→ **Exercise aim**:
Determine how many lines of the data below contain "checking", then give only that number.

→ **Supplied data**:
----------------------------------------

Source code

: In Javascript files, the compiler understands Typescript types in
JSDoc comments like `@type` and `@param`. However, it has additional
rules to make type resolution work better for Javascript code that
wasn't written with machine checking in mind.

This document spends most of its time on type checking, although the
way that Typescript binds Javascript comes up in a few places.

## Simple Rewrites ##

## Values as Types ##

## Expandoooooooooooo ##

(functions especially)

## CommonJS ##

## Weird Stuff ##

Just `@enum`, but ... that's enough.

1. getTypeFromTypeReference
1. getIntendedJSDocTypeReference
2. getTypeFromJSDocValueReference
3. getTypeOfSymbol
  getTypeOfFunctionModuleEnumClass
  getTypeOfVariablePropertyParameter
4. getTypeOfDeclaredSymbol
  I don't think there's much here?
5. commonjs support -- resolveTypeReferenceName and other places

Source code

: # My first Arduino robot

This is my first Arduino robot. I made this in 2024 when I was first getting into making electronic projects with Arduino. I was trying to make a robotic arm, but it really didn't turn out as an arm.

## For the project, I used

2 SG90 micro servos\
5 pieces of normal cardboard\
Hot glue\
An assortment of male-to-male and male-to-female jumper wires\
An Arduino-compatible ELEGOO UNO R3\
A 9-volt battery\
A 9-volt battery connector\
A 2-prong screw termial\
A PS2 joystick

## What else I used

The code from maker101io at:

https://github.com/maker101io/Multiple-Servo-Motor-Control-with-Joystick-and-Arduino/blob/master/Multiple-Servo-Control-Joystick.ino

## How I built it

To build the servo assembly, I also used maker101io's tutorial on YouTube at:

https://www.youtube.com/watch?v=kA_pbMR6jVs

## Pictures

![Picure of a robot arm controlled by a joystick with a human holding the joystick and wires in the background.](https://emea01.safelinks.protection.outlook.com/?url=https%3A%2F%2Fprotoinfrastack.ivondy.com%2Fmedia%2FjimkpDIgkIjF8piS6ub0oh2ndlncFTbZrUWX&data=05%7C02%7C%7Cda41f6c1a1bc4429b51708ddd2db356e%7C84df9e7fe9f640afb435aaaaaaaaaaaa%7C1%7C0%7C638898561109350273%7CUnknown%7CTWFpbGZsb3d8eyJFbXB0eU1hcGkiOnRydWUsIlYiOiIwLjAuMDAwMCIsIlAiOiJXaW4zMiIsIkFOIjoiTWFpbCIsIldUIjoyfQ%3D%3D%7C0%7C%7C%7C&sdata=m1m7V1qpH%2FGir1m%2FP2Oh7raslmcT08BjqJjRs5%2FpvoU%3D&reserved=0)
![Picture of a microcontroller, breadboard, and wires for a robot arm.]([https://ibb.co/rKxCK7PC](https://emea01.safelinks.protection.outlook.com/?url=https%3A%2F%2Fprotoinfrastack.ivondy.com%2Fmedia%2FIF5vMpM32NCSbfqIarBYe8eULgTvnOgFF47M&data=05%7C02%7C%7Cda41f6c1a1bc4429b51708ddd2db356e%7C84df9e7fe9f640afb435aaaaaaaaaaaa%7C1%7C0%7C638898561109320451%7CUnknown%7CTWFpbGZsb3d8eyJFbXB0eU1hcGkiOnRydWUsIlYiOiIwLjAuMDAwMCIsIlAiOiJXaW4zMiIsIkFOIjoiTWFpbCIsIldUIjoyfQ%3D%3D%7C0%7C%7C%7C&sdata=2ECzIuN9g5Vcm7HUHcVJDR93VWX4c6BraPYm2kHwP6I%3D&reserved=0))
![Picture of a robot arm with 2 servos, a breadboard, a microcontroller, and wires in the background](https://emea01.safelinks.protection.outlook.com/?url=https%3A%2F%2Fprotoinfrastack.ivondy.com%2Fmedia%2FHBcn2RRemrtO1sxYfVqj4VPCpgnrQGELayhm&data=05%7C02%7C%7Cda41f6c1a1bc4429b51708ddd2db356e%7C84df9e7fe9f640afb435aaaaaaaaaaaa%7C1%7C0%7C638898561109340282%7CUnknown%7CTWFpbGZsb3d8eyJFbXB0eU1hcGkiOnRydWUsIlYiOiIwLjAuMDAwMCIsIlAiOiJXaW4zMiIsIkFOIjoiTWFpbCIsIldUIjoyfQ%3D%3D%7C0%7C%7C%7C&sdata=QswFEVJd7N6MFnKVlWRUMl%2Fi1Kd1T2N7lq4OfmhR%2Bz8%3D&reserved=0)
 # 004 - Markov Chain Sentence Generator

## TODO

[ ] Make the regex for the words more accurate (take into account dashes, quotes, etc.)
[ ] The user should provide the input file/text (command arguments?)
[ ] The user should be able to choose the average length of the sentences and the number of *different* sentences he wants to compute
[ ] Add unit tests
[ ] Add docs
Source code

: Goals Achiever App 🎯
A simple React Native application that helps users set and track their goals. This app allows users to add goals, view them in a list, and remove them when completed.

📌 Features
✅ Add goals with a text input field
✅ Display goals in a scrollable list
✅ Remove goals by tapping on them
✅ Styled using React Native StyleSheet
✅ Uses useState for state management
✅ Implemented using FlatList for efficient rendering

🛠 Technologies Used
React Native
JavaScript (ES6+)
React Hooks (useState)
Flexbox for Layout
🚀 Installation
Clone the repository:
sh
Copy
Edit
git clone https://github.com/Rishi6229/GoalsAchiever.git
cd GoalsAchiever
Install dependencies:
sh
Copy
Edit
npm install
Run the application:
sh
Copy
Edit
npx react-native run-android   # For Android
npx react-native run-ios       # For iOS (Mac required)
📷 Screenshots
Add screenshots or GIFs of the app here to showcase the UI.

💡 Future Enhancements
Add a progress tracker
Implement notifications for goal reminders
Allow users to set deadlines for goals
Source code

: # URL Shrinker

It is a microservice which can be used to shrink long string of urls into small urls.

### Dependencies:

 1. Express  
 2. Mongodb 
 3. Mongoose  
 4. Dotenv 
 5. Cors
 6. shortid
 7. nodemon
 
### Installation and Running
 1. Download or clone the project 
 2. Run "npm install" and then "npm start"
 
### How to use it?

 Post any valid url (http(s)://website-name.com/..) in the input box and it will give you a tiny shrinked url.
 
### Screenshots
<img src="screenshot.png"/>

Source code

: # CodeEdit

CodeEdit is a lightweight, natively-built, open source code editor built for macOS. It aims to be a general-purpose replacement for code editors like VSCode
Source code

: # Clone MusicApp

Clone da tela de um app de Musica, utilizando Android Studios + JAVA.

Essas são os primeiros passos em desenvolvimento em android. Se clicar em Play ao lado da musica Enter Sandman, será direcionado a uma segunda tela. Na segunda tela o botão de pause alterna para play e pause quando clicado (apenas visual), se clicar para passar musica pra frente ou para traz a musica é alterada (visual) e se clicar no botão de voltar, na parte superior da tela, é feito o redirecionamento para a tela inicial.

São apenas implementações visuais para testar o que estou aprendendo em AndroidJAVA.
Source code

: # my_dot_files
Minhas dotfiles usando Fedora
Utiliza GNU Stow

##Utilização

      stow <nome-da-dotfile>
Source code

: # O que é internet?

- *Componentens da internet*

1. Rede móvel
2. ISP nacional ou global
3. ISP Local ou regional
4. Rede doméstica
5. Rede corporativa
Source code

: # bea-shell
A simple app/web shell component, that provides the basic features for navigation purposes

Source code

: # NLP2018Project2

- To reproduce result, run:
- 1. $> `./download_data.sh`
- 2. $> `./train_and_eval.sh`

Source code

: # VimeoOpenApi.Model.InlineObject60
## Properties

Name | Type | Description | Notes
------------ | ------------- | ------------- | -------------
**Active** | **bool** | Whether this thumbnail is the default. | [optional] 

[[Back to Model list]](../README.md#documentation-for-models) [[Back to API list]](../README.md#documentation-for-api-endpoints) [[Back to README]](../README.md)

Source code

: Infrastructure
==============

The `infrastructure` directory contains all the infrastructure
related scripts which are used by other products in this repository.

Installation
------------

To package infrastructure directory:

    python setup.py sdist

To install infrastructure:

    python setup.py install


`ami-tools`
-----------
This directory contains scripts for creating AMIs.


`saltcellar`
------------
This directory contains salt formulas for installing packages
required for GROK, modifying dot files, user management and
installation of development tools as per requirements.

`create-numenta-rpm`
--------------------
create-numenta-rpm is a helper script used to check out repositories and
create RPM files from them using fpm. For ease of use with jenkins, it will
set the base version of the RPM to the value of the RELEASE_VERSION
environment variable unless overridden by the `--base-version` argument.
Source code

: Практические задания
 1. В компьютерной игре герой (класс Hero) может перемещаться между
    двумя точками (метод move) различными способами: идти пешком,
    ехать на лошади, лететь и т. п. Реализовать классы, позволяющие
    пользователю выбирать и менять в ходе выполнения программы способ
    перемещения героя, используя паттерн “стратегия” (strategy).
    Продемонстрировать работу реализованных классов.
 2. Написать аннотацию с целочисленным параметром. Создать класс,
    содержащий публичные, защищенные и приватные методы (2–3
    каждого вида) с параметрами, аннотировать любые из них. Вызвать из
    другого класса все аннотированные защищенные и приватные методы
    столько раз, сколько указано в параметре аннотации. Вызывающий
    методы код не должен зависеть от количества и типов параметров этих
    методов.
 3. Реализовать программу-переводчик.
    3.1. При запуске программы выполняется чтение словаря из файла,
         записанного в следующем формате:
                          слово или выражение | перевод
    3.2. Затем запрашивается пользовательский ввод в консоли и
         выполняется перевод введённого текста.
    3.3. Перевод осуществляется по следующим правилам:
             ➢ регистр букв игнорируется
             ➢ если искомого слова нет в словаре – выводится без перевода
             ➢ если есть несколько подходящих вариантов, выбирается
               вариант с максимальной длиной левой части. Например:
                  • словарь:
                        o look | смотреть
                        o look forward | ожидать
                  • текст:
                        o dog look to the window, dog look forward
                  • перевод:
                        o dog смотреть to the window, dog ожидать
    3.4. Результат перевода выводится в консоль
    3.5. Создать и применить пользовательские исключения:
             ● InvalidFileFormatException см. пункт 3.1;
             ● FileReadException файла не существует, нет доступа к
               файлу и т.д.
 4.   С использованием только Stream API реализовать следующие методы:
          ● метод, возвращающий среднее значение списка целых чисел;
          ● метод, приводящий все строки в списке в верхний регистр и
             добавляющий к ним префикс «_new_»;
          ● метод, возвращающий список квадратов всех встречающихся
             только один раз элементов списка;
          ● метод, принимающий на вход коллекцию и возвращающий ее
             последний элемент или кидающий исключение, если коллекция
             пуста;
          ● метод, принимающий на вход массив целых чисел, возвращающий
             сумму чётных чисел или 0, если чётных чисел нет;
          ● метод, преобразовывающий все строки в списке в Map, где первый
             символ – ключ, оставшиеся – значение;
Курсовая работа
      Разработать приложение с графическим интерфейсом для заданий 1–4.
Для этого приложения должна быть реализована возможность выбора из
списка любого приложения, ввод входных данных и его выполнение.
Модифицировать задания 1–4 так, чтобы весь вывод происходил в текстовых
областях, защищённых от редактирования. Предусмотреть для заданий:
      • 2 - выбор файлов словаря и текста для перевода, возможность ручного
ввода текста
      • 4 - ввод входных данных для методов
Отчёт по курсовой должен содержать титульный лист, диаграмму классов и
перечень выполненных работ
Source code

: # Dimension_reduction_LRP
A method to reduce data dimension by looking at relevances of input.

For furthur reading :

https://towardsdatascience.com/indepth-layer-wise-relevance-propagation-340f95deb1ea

----------------------------------------

→ **Answer space**:
2